═════ PROVIDED DATA
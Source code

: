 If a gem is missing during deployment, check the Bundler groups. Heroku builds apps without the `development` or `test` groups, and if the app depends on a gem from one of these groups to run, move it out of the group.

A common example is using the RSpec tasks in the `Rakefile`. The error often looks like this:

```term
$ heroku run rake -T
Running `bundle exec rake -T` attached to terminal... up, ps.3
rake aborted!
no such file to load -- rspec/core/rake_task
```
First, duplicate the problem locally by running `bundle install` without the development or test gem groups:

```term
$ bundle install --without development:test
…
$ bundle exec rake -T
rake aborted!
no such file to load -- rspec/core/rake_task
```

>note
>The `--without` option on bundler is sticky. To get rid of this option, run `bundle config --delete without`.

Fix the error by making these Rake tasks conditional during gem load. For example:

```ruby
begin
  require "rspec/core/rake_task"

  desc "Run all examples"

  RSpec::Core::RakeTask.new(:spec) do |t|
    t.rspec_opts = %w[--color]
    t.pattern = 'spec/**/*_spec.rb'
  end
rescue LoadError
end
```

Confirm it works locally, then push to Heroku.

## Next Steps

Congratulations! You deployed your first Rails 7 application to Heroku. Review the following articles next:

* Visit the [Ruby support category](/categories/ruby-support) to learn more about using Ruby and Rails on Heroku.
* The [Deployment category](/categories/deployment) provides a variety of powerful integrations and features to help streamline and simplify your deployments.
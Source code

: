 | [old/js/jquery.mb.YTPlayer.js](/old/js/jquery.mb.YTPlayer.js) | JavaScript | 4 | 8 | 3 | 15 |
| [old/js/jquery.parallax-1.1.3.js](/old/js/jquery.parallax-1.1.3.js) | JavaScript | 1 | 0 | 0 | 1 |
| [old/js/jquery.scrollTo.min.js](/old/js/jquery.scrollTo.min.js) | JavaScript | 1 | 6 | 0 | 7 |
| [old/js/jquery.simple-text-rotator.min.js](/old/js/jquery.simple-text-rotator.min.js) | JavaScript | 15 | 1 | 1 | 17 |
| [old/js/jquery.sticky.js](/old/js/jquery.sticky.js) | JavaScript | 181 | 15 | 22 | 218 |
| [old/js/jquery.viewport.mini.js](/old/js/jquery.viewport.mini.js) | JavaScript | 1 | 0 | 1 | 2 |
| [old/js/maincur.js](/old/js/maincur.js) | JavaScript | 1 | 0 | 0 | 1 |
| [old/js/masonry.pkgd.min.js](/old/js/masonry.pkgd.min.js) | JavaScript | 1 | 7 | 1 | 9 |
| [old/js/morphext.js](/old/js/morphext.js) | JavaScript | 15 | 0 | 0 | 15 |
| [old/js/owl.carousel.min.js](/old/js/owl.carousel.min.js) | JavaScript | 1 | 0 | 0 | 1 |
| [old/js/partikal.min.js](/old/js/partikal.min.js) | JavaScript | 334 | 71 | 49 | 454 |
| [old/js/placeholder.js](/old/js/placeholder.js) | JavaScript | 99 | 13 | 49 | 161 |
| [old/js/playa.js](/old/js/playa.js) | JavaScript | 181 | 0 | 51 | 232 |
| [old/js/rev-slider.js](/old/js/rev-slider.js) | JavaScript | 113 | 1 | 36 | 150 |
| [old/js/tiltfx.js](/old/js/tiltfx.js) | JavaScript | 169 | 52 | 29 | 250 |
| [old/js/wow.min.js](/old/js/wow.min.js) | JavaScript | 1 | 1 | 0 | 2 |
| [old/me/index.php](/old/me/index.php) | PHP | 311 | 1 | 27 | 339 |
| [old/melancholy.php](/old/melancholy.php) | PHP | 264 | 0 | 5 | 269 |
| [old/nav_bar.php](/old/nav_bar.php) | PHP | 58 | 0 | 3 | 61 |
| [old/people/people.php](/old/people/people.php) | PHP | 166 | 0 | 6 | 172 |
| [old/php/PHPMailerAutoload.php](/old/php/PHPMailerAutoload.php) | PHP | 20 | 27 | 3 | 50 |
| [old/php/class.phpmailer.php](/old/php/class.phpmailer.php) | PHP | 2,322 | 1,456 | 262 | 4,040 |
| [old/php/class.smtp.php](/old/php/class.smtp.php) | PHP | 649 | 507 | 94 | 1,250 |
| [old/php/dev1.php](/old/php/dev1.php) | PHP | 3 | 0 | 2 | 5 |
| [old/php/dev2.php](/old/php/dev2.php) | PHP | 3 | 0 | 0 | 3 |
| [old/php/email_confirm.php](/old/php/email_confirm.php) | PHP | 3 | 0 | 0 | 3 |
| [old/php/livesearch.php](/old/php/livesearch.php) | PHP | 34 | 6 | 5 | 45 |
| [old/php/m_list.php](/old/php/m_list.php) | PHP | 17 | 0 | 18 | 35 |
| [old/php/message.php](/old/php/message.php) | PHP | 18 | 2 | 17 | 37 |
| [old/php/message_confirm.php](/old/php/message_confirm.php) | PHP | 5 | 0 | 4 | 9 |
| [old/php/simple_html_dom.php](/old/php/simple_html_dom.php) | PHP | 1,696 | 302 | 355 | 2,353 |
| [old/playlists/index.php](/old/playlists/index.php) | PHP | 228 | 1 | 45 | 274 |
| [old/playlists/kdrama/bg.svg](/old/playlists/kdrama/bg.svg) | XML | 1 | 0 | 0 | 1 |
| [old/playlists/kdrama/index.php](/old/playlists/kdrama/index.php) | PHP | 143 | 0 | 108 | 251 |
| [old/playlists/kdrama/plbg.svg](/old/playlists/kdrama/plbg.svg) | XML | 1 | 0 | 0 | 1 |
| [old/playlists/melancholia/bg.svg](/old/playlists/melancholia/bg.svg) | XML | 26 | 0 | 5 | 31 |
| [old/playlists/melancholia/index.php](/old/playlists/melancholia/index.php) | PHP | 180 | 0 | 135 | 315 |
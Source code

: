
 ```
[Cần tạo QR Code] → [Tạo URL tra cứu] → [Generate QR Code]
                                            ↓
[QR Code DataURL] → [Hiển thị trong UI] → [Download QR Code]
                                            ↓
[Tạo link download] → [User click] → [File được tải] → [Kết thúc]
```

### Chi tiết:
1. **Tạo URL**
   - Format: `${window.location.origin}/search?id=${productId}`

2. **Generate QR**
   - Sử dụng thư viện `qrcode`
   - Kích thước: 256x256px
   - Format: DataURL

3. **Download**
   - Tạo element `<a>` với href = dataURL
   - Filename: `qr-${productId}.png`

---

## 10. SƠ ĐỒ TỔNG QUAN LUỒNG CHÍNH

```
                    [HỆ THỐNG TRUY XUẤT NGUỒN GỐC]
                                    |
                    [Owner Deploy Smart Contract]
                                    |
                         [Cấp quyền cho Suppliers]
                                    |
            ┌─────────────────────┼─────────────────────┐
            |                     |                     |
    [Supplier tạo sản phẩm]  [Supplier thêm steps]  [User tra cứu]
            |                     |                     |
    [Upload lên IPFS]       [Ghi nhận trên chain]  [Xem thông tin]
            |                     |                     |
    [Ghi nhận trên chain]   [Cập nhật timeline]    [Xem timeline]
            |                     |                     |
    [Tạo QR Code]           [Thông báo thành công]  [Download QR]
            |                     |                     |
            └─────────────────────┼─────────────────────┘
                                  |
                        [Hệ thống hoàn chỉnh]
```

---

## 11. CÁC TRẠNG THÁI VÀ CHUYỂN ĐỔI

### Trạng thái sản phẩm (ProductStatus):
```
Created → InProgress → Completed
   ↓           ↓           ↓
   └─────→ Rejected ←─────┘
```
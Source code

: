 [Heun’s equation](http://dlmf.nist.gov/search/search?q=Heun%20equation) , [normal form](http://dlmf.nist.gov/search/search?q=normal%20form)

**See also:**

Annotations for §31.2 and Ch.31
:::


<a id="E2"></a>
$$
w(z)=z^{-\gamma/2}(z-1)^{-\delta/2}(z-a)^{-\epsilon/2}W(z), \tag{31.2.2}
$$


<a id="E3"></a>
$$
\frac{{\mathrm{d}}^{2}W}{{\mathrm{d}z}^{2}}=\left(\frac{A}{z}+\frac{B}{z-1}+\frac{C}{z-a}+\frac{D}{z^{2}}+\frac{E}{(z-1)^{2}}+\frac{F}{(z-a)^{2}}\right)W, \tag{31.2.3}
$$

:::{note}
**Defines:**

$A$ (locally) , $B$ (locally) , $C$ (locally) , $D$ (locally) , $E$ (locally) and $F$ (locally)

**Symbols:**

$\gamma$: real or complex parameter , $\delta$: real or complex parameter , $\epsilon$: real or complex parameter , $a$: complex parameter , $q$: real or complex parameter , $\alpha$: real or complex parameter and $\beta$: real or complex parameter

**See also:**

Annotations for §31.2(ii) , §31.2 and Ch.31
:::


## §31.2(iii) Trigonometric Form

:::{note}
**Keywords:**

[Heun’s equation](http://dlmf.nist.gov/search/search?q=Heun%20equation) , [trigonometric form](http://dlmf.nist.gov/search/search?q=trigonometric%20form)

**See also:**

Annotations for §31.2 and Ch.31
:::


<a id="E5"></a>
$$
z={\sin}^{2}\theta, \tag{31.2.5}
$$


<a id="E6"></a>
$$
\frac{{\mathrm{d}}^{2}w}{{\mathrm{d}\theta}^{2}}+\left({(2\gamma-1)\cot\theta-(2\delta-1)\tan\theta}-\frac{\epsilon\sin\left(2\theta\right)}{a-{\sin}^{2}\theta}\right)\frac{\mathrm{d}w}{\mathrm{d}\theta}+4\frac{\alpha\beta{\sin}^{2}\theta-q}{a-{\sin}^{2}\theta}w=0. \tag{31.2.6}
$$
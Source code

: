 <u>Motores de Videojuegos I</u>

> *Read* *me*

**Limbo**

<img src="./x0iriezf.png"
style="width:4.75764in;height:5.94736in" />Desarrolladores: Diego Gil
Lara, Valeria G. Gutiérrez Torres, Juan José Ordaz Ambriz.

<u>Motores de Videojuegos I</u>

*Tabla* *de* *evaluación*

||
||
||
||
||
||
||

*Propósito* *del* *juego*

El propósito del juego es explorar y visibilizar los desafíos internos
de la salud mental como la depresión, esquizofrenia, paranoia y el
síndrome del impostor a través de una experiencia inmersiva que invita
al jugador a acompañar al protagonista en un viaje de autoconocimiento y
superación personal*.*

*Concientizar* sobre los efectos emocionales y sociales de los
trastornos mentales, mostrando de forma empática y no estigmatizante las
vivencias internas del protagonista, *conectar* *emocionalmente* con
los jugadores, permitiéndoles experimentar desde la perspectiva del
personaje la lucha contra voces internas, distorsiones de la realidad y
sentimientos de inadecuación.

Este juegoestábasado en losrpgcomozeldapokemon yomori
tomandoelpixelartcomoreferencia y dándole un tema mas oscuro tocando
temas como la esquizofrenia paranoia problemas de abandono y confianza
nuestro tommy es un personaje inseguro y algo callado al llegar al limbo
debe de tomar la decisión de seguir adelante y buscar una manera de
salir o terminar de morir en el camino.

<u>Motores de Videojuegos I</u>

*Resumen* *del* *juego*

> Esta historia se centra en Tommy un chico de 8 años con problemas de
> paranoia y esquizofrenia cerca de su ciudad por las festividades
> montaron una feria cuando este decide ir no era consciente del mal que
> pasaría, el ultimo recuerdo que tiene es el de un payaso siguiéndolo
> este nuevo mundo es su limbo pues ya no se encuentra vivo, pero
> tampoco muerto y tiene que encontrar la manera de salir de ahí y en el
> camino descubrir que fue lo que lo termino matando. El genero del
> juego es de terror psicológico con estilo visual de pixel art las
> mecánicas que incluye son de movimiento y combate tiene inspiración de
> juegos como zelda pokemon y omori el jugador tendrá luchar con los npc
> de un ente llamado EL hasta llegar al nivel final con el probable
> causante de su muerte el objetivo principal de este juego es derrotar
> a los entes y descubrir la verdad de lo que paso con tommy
══════════
◆ **PROBLEM STATEMENT**:
Output, from the data above, the lines from the line with "15 | 1 | 1 | 17 |" to the line with "58 | 0 | 3 | 61 |" exactly as they stand, both ends included and nothing else.

◆ **YOUR SOLUTION**:
| [old/js/jquery.simple-text-rotator.min.js](/old/js/jquery.simple-text-rotator.min.js) | JavaScript | 15 | 1 | 1 | 17 |
| [old/js/jquery.sticky.js](/old/js/jquery.sticky.js) | JavaScript | 181 | 15 | 22 | 218 |
| [old/js/jquery.viewport.mini.js](/old/js/jquery.viewport.mini.js) | JavaScript | 1 | 0 | 1 | 2 |
| [old/js/maincur.js](/old/js/maincur.js) | JavaScript | 1 | 0 | 0 | 1 |
| [old/js/masonry.pkgd.min.js](/old/js/masonry.pkgd.min.js) | JavaScript | 1 | 7 | 1 | 9 |
| [old/js/morphext.js](/old/js/morphext.js) | JavaScript | 15 | 0 | 0 | 15 |
| [old/js/owl.carousel.min.js](/old/js/owl.carousel.min.js) | JavaScript | 1 | 0 | 0 | 1 |
| [old/js/partikal.min.js](/old/js/partikal.min.js) | JavaScript | 334 | 71 | 49 | 454 |
| [old/js/placeholder.js](/old/js/placeholder.js) | JavaScript | 99 | 13 | 49 | 161 |
| [old/js/playa.js](/old/js/playa.js) | JavaScript | 181 | 0 | 51 | 232 |
| [old/js/rev-slider.js](/old/js/rev-slider.js) | JavaScript | 113 | 1 | 36 | 150 |
| [old/js/tiltfx.js](/old/js/tiltfx.js) | JavaScript | 169 | 52 | 29 | 250 |
| [old/js/wow.min.js](/old/js/wow.min.js) | JavaScript | 1 | 1 | 0 | 2 |
| [old/me/index.php](/old/me/index.php) | PHP | 311 | 1 | 27 | 339 |
| [old/melancholy.php](/old/melancholy.php) | PHP | 264 | 0 | 5 | 269 |
| [old/nav_bar.php](/old/nav_bar.php) | PHP | 58 | 0 | 3 | 61 |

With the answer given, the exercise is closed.